— TASK BRIEF —
The entries below must be repeated exactly. None may be skipped.

*** RECORDS PROVIDED

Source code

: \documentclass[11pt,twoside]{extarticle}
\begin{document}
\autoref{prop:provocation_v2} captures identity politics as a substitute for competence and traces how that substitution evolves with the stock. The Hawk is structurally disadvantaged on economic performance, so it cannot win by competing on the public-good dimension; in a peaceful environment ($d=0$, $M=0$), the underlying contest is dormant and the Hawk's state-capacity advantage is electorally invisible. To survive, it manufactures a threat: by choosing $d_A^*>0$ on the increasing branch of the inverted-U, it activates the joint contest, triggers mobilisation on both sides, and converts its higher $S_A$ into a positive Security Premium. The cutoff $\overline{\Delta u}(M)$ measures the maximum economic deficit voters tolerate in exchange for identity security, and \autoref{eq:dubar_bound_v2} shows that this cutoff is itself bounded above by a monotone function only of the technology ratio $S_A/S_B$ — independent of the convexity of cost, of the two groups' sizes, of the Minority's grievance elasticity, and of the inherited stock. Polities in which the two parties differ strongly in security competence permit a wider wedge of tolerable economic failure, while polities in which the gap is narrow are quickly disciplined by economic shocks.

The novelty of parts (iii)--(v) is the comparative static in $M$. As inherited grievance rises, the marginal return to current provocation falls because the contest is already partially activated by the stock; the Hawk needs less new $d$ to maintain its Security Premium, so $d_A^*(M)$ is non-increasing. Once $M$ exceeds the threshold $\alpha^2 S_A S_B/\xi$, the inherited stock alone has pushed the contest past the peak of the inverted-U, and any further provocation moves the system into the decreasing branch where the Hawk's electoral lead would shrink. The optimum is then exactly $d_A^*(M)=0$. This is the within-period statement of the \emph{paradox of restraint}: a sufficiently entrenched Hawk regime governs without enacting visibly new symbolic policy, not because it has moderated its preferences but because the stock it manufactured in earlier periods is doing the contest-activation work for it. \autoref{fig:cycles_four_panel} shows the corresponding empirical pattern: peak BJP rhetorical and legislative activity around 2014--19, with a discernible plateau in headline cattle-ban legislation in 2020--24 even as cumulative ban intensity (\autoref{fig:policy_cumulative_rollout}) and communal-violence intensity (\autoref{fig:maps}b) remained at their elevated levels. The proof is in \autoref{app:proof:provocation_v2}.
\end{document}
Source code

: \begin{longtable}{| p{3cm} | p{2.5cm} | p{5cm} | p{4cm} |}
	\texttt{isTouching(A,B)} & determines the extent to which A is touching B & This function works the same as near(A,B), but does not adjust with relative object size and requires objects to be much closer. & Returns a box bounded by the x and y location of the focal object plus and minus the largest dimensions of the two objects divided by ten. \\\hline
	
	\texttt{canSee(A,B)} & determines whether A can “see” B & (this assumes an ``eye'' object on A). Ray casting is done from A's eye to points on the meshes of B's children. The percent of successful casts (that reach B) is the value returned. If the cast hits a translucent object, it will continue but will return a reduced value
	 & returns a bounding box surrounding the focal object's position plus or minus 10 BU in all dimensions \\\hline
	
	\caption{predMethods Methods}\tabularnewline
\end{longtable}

******

— SOLUTION BELOW —
Source code

: \documentclass[11pt,twoside]{extarticle}
\begin{document}
\autoref{prop:provocation_v2} captures identity politics as a substitute for competence and traces how that substitution evolves with the stock. The Hawk is structurally disadvantaged on economic performance, so it cannot win by competing on the public-good dimension; in a peaceful environment ($d=0$, $M=0$), the underlying contest is dormant and the Hawk's state-capacity advantage is electorally invisible. To survive, it manufactures a threat: by choosing $d_A^*>0$ on the increasing branch of the inverted-U, it activates the joint contest, triggers mobilisation on both sides, and converts its higher $S_A$ into a positive Security Premium. The cutoff $\overline{\Delta u}(M)$ measures the maximum economic deficit voters tolerate in exchange for identity security, and \autoref{eq:dubar_bound_v2} shows that this cutoff is itself bounded above by a monotone function only of the technology ratio $S_A/S_B$ — independent of the convexity of cost, of the two groups' sizes, of the Minority's grievance elasticity, and of the inherited stock. Polities in which the two parties differ strongly in security competence permit a wider wedge of tolerable economic failure, while polities in which the gap is narrow are quickly disciplined by economic shocks.

The novelty of parts (iii)--(v) is the comparative static in $M$. As inherited grievance rises, the marginal return to current provocation falls because the contest is already partially activated by the stock; the Hawk needs less new $d$ to maintain its Security Premium, so $d_A^*(M)$ is non-increasing. Once $M$ exceeds the threshold $\alpha^2 S_A S_B/\xi$, the inherited stock alone has pushed the contest past the peak of the inverted-U, and any further provocation moves the system into the decreasing branch where the Hawk's electoral lead would shrink. The optimum is then exactly $d_A^*(M)=0$. This is the within-period statement of the \emph{paradox of restraint}: a sufficiently entrenched Hawk regime governs without enacting visibly new symbolic policy, not because it has moderated its preferences but because the stock it manufactured in earlier periods is doing the contest-activation work for it. \autoref{fig:cycles_four_panel} shows the corresponding empirical pattern: peak BJP rhetorical and legislative activity around 2014--19, with a discernible plateau in headline cattle-ban legislation in 2020--24 even as cumulative ban intensity (\autoref{fig:policy_cumulative_rollout}) and communal-violence intensity (\autoref{fig:maps}b) remained at their elevated levels. The proof is in \autoref{app:proof:provocation_v2}.
\end{document}
Source code

: \begin{longtable}{| p{3cm} | p{2.5cm} | p{5cm} | p{4cm} |}
	\texttt{isTouching(A,B)} & determines the extent to which A is touching B & This function works the same as near(A,B), but does not adjust with relative object size and requires objects to be much closer. & Returns a box bounded by the x and y location of the focal object plus and minus the largest dimensions of the two objects divided by ten. \\\hline
	
	\texttt{canSee(A,B)} & determines whether A can “see” B & (this assumes an ``eye'' object on A). Ray casting is done from A's eye to points on the meshes of B's children. The percent of successful casts (that reach B) is the value returned. If the cast hits a translucent object, it will continue but will return a reduced value
	 & returns a bounding box surrounding the focal object's position plus or minus 10 BU in all dimensions \\\hline
	
	\caption{predMethods Methods}\tabularnewline
\end{longtable}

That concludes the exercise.